Sezon grzewczy: Poznań zadymiony przez sadzę w kominach
W środę nad ranem nad centrum Poznania pojawiły się kłęby dymu. Nie był to pożar, a... pierwsze uruchomienie ogrzewania w tym sezonie w jednej z kamienic. Okazało się, że w kominie zapaliła się sadza. Strażacy apelują, by zadbać o bezpieczeństwo podczas sezonu grzewczego.
Nie pożar a sadza w kominie spowodowała w środowy poranek gęste kłęby dymu nad centrum Poznania. - Paliły się sadze w przewodzie kominowym - mówi st. ogniomistrz Przemysław Wolny z poznańskiej straży pożarnej. - Zaczął się sezon grzewczy - dodaje.
A początek sezonu grzewczego to zawsze duże niebezpieczeństwo. W całym województwie w ostatnich dniach doszło do kilkunastu zdarzeń podobnych do tych ze środowego poranka. W specjalnej komorze strażacy tłumaczą, jak się zachować przy dużym zadymieniu pomieszczenia. - Gdy jesteśmy w normalnej pozycji coraz więcej dymu utrudnia nam widoczność i możliwość poruszania się - wyjaśnia st.bryg. dr inż. Jerzy Ranecki, zastępca komendanta poznańskiej straży pożarnej. - Dlatego należy jak najszybciej się zniżyć, by uzyskać możliwość widzenia. Dzięki temu widzimy drogę, po której możemy się ewakuować z pomieszczenia - dodaje.
Ale zadymienie nie pojawi się w budynku jeśli właściciele nieruchomości zadbają o właściwe przygotowanie do sezonu grzewczego. - Właściciele czy też zarządcy budynków mają obowiązek czyszczenia przewodów kominowych i dokonywania przeglądów - mówi mł.bryg. Jarosław Kuśmirek, naczelnik wydziału operacyjnego straży pożarnej.
Nie wszyscy jednak o tym pamiętają, czego skutki widzieliśmy w środowy poranek nad Poznaniem. - Najprawdopodobniej nie było przed sezonem czyszczenia kominów i te sadze się zapaliły - wyjaśnia Przemysław Wolny.
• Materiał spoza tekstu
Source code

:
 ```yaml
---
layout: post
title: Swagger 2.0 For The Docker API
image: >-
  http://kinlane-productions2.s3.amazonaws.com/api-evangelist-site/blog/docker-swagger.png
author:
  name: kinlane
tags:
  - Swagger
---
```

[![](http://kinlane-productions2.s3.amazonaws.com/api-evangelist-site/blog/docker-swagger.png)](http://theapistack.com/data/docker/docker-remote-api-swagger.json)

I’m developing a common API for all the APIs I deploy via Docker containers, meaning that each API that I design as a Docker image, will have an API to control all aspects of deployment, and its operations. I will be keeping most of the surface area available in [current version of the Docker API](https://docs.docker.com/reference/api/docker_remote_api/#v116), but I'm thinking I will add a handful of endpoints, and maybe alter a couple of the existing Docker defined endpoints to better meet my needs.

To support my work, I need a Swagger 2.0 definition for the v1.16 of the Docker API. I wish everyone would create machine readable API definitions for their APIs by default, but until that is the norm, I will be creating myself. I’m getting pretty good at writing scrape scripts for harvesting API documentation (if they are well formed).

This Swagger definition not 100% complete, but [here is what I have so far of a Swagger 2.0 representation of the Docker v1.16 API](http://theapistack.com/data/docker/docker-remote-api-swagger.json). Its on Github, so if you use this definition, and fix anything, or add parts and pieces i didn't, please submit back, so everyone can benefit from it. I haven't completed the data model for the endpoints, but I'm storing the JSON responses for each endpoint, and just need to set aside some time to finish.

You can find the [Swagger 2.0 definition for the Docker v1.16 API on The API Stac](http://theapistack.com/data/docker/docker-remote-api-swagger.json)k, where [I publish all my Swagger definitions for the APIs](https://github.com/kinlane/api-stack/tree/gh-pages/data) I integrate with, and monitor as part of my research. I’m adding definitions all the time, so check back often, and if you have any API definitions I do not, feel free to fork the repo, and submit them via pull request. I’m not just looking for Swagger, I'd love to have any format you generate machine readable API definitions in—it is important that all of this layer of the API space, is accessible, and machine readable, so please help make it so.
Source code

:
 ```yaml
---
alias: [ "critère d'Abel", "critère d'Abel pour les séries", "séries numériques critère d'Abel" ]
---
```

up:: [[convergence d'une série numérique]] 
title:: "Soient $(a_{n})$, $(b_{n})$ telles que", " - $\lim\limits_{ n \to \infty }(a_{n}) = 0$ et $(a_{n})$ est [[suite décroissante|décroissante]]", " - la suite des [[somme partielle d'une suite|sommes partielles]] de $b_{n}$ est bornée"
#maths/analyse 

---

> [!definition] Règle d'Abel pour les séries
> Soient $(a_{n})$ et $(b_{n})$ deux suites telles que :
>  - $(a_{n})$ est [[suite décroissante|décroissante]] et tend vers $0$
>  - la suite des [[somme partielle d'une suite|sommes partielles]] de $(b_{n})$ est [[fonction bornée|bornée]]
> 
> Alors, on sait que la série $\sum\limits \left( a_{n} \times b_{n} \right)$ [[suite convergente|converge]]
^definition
Ale nie tylko dym jest dla nas groźny. Brak sprawnej instalacji grzewczej wiąże się z ryzykiem zaczadzenia, a czad każdego roku jesienią i zimą zbiera śmiertelne żniwo. - Spektrum objawów jest duże. Od bardzo błahych jak ból i zawroty głowy, nudności, wymioty, jak i utrudniony kontakt, śpiączką do skrajnych przypadków - zgonów - wyjaśnia Eryk Matuszkiewicz, toksykolog.
Aby uchronić się przed czadem pamiętajmy o tym, by nie zatykać kratek wentylacyjnych w mieszkaniach, a także by wietrzyć pomieszczenia. Czad jest niewyczuwalny. Ostrzec nas może jedynie czujka czadu. Można ją kupić już za 80 złotych.